Jeepneys, sometimes called simply jeeps, are the most popular means of public transportation in the Philippines: known for their crowded seating and kitsch decorations, they became a ubiquitous symbol of Philippine culture and art. A Sarao jeepney was exhibited at the Philippine pavilion at the 1964 New York World's Fair as a national image for the Filipinos. Jeepneys were originally made from U.S. military jeeps left over from World War II.
In an age of incredible automotive innovations for fuel efficiency, aerodynamics, safety and creature comforts, the jeepney has remained an immutable, uncomfortable, gas-guzzling and polluting anachronism, severely lacking in safety features and unadaptable to universal safety and seat-belt regulations; its boxed interior is designed to cram up as many passengers as possible.

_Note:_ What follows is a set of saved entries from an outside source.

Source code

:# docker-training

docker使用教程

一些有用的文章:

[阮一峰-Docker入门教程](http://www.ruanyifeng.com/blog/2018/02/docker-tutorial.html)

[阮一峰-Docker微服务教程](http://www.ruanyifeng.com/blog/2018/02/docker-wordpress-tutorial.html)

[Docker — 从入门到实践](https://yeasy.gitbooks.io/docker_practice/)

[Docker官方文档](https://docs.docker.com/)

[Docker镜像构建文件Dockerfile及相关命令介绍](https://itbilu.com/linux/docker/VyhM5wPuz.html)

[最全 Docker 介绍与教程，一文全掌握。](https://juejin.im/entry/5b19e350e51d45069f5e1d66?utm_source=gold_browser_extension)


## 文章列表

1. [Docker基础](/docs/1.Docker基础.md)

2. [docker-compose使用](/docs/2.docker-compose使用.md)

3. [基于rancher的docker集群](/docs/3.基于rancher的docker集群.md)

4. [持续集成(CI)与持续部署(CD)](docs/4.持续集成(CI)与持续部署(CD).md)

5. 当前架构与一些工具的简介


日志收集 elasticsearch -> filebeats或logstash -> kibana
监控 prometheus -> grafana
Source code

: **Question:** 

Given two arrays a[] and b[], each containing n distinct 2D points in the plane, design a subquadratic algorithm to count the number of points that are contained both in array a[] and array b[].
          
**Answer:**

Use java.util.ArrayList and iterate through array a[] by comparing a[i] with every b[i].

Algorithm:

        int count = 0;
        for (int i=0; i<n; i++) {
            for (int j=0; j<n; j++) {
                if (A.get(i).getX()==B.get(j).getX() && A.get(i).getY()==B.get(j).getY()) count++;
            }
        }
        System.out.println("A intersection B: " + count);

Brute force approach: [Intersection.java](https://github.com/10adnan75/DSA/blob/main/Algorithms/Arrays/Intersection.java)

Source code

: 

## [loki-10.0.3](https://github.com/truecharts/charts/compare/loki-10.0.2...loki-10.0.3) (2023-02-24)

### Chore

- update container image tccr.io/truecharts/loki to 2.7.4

Jeepney art is a combination of the "art of the accessory" and the "art of the color" applied on a basic canvas shell of galvanized metal or buffed and glimmering stainless steel. Accessories are, for the most part, decided or handpicked, altered or added on at the owner's whim. The "art of the color" is usually applied by airbrush or sticker artists: jeepney art is probably the sole venue for expression of true proletarian art.
Anachronistic, unchanging, dreadfully unaerodynamic, punishingly uncomfortable: yes, the jeepney is all that.